Lavrov’s remarks were construed by Armenian observes as a linkage between the status of Karabakh’s ethnic Armenian population and the return of Armenia’s former Azerbaijani residents officially or unofficially demanded by Baku.
Foreign Minister Ararat Mirzoyan rejected the linkage on Thursday. In written comments to RFE/RL’s Armenian Service, Mirzoyan said ensuring the rights and security of Karabakh’s “indigenous” residents is a “completely different” issue.
“It cannot in any way be related to the topic of the rights of ‘citizens living’ in the Republic of Armenia’ provided for by international obligations and fully protected by the Republic of Armenia,” he said.

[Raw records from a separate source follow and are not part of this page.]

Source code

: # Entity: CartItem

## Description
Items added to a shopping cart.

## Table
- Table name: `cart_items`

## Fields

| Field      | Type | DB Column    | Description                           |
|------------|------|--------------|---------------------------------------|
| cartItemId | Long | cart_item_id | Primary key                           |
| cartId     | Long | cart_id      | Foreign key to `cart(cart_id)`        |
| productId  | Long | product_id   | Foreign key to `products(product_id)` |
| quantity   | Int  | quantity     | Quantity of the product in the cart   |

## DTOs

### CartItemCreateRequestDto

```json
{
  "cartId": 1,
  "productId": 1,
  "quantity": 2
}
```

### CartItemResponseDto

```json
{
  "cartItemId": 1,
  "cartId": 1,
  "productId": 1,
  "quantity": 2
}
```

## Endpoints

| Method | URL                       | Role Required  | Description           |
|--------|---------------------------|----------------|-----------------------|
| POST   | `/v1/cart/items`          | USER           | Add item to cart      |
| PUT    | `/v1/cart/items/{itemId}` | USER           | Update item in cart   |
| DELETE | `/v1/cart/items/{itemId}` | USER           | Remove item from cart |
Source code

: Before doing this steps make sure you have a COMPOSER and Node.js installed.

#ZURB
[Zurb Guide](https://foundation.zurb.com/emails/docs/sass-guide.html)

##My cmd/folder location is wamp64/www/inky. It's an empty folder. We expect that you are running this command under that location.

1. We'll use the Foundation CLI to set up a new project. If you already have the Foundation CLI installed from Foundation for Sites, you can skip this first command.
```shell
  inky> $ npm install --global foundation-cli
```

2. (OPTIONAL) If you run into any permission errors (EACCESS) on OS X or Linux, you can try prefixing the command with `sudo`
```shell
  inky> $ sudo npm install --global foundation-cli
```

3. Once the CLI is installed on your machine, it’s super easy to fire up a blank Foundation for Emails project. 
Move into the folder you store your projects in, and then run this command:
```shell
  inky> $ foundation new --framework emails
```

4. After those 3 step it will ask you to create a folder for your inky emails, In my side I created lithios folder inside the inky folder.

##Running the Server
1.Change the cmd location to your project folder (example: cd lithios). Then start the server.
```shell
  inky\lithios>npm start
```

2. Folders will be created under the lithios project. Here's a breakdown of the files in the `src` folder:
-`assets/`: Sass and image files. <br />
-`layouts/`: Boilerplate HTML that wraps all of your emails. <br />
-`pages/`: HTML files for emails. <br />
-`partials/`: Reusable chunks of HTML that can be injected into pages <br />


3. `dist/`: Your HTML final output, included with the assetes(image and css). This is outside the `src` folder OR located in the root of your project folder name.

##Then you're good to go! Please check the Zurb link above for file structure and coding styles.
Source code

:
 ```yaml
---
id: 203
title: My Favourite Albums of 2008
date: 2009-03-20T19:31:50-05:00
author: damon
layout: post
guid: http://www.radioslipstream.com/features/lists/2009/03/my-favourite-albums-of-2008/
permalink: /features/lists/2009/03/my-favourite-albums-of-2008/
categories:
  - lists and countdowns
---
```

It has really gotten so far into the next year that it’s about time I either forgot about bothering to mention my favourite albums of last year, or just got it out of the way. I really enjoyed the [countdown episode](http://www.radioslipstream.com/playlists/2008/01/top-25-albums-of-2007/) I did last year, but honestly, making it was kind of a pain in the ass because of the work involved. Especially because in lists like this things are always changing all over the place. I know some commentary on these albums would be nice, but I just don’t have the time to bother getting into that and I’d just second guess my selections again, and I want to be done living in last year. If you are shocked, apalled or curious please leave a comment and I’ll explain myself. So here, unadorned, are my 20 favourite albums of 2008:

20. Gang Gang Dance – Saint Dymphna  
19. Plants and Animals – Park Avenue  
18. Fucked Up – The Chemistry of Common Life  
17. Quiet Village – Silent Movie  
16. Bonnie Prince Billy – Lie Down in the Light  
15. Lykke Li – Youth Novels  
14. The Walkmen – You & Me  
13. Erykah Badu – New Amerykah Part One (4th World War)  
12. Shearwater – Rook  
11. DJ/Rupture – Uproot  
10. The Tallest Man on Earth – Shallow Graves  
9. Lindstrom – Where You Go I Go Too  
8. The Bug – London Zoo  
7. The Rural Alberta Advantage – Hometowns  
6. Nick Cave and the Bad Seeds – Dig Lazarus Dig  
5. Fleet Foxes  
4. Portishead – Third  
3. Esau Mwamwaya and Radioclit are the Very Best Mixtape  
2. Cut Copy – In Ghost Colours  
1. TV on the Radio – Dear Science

“At the last trilateral meeting in Moscow, there was no discussion, let alone agreement, beyond this logic,” added Mirzoyan.
An Armenian ambassador-at-large, Edmon Marukian, said late on Wednesday that Yerevan could discuss the sensitive issue only in conjunction with the fate of at least 100,000 ethnic Armenians who fled Baku and other parts of Azerbaijan in 1988-1991.
Tigran Grigorian, a Yerevan-based analyst, was unconvinced by these assurances. He said the language used by Lavrov marked another diplomatic setback for Armenia.
“We are dealing with the incompetence of Armenian diplomacy,” Grigorian told RFE/RL’s Armenian Service.
Baku has been pushing its demands through some loyal natives of Armenia who describe themselves as the leaders of “the community of Western Azerbaijan.” They claimed last week that their return to Armenia was on the agenda of Azerbaijani President Ilham Aliyev’s July 15 meeting with Prime Minister Nikol Pashinian held in Brussels.
Pashinian said on Tuesday that the fate of these Azerbaijanis cannot be linked to the issue of the Karabakh Armenians’ “rights and security.” “It is proportionate instead to the topic of the security and rights of Armenians from Baku, Sumgait, Gyanja or Nakhichevan,” he told reporters.